Case 1 was a 72-year-old man who was admitted to the Department ofPneumology on08 October, 2010, because of repeated episodes of coughing and a 2-year history of asthma, which became aggravated over the span of 2 months before presentation. The patient denied a history of PSVT or other cardiovascular diseases. A physical examination revealed a barrel chest, low breath sounds, heart rate (HR) of 80 beats per minute (bpm), and no murmur or premature beats. Electrocardiography (ECG) on admission showed a sinus rhythm with frequent premature atrial beats. Chest computed tomography (CT) revealed a soft tissue tumor in the left front of the mediastinum, measuring about 9.8×6.0 cm, with an inhomogeneous density. The esophagus and heart were displaced because of compression by the tumor (Figure 1A).
Diagnosis on admission was chronic obstructive pulmonary disease with acute exacerbation and a post-mediastinum tumor with an undetermined etiology. The symptoms of this patient were relieved after treatment with anti-infective agents, which reduced sputum production and relieved the symptoms of asthma. However, on the afternoon of October 23, 2010, the patient experienced palpitations with sudden onset of persistent chest pain. An emergency ECG indicated PSVT with a HR of 174 bpm (Figure 1B).
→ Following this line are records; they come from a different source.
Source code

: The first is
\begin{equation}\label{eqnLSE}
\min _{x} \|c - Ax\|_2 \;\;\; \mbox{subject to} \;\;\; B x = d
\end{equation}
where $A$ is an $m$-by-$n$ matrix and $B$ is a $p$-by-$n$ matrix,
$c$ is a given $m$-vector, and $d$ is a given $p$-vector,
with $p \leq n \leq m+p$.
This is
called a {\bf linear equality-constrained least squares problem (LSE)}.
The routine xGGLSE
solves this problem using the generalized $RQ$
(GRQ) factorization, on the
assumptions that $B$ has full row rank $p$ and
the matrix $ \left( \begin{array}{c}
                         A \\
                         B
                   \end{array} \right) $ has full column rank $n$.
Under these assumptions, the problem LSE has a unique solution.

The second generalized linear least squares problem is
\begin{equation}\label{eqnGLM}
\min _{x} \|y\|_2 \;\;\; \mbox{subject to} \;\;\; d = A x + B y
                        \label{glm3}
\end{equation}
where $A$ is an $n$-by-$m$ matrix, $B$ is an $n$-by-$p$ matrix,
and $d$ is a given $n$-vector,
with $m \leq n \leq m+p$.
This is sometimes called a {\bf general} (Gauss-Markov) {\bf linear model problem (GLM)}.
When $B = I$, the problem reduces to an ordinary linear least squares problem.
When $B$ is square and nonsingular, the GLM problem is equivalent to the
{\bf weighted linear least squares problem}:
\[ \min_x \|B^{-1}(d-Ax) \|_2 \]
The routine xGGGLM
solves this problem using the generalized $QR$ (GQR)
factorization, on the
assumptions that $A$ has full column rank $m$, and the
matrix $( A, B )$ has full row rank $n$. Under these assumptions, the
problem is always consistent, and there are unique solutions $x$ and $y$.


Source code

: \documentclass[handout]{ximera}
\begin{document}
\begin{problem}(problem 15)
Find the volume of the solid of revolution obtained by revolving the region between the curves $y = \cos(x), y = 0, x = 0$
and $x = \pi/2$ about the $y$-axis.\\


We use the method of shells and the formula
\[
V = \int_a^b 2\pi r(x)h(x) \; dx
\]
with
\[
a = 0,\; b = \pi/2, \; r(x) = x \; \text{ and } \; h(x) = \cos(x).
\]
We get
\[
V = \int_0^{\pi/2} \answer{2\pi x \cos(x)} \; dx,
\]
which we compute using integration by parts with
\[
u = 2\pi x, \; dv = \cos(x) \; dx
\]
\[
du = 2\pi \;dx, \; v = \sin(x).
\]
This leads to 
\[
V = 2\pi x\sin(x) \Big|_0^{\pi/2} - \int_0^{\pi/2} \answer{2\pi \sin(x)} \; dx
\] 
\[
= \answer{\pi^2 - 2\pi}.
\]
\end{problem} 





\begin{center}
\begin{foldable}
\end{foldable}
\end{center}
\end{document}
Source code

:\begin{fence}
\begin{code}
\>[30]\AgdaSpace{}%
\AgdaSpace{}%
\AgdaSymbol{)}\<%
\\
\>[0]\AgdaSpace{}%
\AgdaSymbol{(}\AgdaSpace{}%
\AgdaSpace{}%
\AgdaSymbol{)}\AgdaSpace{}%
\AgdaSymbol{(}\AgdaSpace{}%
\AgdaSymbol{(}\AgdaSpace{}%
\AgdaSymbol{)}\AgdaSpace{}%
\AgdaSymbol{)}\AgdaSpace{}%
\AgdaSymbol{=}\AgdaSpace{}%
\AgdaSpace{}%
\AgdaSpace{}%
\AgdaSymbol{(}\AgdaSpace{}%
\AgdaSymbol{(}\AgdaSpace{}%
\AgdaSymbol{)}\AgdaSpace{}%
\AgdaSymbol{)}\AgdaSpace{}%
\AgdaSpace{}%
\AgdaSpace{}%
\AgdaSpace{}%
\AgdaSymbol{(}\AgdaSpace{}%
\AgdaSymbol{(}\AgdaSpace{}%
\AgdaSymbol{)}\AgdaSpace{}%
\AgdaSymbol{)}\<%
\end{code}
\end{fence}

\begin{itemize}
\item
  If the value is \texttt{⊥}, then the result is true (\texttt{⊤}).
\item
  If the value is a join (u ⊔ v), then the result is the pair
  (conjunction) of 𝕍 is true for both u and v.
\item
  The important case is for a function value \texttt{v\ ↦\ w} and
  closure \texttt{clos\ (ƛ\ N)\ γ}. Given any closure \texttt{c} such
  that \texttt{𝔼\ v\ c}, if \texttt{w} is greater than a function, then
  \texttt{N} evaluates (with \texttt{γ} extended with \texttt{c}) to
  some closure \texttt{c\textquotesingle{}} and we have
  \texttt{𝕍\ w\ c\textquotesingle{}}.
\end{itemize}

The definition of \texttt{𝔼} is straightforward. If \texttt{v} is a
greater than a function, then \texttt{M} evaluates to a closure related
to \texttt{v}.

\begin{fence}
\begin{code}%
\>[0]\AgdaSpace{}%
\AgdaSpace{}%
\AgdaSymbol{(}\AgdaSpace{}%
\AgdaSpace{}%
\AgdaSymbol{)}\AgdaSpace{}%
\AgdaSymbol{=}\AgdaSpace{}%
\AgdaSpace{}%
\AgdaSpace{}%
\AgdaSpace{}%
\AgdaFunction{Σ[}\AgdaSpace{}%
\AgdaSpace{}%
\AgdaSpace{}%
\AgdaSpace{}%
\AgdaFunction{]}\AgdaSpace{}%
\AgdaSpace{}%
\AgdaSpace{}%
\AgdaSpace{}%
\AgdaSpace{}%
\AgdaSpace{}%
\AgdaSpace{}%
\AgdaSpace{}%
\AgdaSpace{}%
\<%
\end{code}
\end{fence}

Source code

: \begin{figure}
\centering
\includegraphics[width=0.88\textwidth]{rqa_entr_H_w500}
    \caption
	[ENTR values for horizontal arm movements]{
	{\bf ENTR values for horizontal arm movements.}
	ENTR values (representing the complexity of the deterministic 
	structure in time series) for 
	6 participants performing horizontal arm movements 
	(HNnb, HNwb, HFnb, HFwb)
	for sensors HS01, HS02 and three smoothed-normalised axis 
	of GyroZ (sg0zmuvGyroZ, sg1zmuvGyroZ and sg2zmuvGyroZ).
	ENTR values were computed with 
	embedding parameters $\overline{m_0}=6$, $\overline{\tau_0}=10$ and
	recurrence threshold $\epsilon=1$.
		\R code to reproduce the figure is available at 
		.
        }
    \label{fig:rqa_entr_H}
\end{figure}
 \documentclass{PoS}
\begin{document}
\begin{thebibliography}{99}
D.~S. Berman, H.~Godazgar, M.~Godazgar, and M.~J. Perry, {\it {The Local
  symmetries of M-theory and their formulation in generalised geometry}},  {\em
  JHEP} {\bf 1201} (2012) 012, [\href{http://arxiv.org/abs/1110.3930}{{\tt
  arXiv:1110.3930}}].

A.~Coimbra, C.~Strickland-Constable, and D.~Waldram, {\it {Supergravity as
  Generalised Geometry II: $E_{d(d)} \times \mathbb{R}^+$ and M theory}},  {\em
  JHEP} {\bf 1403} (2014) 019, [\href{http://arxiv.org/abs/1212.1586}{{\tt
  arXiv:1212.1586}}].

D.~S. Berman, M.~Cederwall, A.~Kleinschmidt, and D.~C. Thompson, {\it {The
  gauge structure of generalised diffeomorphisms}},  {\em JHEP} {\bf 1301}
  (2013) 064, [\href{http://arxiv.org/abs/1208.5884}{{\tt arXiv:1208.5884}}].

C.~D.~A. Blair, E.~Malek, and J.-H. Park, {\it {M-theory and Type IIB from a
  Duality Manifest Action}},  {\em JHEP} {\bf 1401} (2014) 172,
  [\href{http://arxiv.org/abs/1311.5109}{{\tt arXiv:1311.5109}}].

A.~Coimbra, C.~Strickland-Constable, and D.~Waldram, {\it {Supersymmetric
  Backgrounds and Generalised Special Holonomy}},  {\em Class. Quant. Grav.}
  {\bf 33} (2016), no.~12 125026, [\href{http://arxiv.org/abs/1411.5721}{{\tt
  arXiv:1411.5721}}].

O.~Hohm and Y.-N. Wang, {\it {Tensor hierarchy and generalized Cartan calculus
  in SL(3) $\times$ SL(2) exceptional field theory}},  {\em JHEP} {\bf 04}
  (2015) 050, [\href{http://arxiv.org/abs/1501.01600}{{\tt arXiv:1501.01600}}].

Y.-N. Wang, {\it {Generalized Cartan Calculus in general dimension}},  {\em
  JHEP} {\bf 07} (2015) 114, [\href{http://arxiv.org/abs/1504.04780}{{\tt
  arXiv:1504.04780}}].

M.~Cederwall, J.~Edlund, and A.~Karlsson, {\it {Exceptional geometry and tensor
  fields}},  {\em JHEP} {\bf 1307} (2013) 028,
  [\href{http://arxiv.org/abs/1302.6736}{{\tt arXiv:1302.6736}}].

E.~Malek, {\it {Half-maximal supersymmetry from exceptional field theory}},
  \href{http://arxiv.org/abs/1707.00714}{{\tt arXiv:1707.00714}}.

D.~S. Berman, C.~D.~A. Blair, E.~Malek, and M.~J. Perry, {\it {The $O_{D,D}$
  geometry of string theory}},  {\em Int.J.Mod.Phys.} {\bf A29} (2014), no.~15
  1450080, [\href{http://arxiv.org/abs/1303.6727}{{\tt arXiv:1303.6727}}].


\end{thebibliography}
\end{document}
After injection of the antiarrhythmic agent propafenone (50 mg), heartbeat and sinus rhythm recovered suddenly to 90 bpm. Meanwhile, the symptoms disappeared. On November 8, 2010, the patient again experienced sudden palpitations, which was confirmed as an additional episode of PSVT by ECG. Again, propafenone was administered and the heart regained sinus rhythm.
Afterward, PSVT occurred frequently and propafenone tablets (100 mg) were prescribed at three times a day from 29 November, 2010. However, this treatment was not effective and PSVT occurred more frequently. From November 8, 2010 to December 10, 2010, intravenous injection of propafenone for cardioversion was administered 18 times. On November 10, 2010, a chest CT reexamination showed that the mass had grown to 11.0× 6.0 cm. Because of severe body-wasting and disordered cardiac structure, no cardiac electrophysiological examination or radiofrequency ablation was performed. Finally, on December 10, 2010, the patient was discharged against medical advice and died at home.
Case 2 was an 82-year-old female with a MM that was observed by CT when she was hospitalized because of gastroenteritis in a local hospital 2 years before, but no special treatment regimen was started on account of her advanced age. A year later, symptoms of paroxysmal palpitation appeared, which were characterized by short attacks that terminated spontaneously. On the night of August 4, 2014, the patient suddenly developed ongoing palpitations. The next morning, ECG was performed which showed uniform supraventricular tachycardia, no P waves, and HR of 165 bpm (Figure 2B). Before a doctor could visit, the palpitations suddenly disappeared. A second ECG showed normal sinus rhythms. She denied a medical history of PSVT or other related diseases.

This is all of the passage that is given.